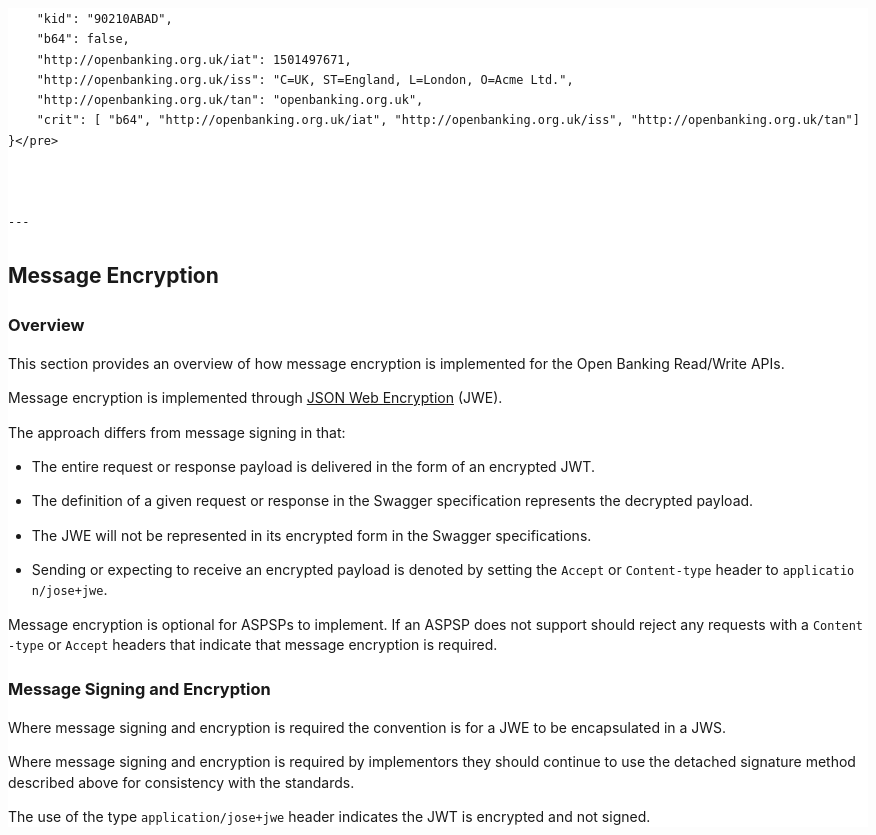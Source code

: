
 ```
	"kid": "90210ABAD",
	"b64": false,
	"http://openbanking.org.uk/iat": 1501497671,
	"http://openbanking.org.uk/iss": "C=UK, ST=England, L=London, O=Acme Ltd.",
    "http://openbanking.org.uk/tan": "openbanking.org.uk",
	"crit": [ "b64", "http://openbanking.org.uk/iat", "http://openbanking.org.uk/iss", "http://openbanking.org.uk/tan"]
}</pre>



---

```

## Message Encryption
### Overview

 This section provides an overview of how message encryption is implemented for the Open Banking Read/Write APIs.


 Message encryption is implemented through <a href="https://tools.ietf.org/html/rfc7516">JSON Web Encryption</a> (JWE).


 The approach differs from message signing in that:

- The entire request or response payload is delivered in the form of an encrypted JWT.

- The definition of a given request or response in the Swagger specification represents the decrypted payload.

- The JWE will not be represented in its encrypted form in the Swagger specifications.

- Sending or expecting to receive an encrypted payload is denoted by setting the <code>Accept</code> or <code>Content-type</code> header to <code>application/jose+jwe</code>.


 Message encryption is optional for ASPSPs to implement. If an ASPSP does not support should reject any requests with a <code>Content-type</code> or <code>Accept</code> headers that indicate that message encryption is required.

### Message Signing and Encryption

 Where message signing and encryption is required the convention is for a JWE to be encapsulated in a JWS.


 Where message signing and encryption is required by implementors they should continue to use the detached signature method described above for consistency with the standards.


 The use of the type <code>application/jose+jwe</code> header indicates the JWT is encrypted and not signed.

********

Line by line, write out the records above exactly, skipping the pictures.

Source code

:
 ```
	"kid": "90210ABAD",
	"b64": false,
	"http://openbanking.org.uk/iat": 1501497671,
	"http://openbanking.org.uk/iss": "C=UK, ST=England, L=London, O=Acme Ltd.",
    "http://openbanking.org.uk/tan": "openbanking.org.uk",
	"crit": [ "b64", "http://openbanking.org.uk/iat", "http://openbanking.org.uk/iss", "http://openbanking.org.uk/tan"]
}</pre>



---

```

## Message Encryption
### Overview

 This section provides an overview of how message encryption is implemented for the Open Banking Read/Write APIs.


 Message encryption is implemented through <a href="https://tools.ietf.org/html/rfc7516">JSON Web Encryption</a> (JWE).


 The approach differs from message signing in that:

- The entire request or response payload is delivered in the form of an encrypted JWT.

- The definition of a given request or response in the Swagger specification represents the decrypted payload.

- The JWE will not be represented in its encrypted form in the Swagger specifications.

- Sending or expecting to receive an encrypted payload is denoted by setting the <code>Accept</code> or <code>Content-type</code> header to <code>application/jose+jwe</code>.


 Message encryption is optional for ASPSPs to implement. If an ASPSP does not support should reject any requests with a <code>Content-type</code> or <code>Accept</code> headers that indicate that message encryption is required.

### Message Signing and Encryption

 Where message signing and encryption is required the convention is for a JWE to be encapsulated in a JWS.


 Where message signing and encryption is required by implementors they should continue to use the detached signature method described above for consistency with the standards.


 The use of the type <code>application/jose+jwe</code> header indicates the JWT is encrypted and not signed.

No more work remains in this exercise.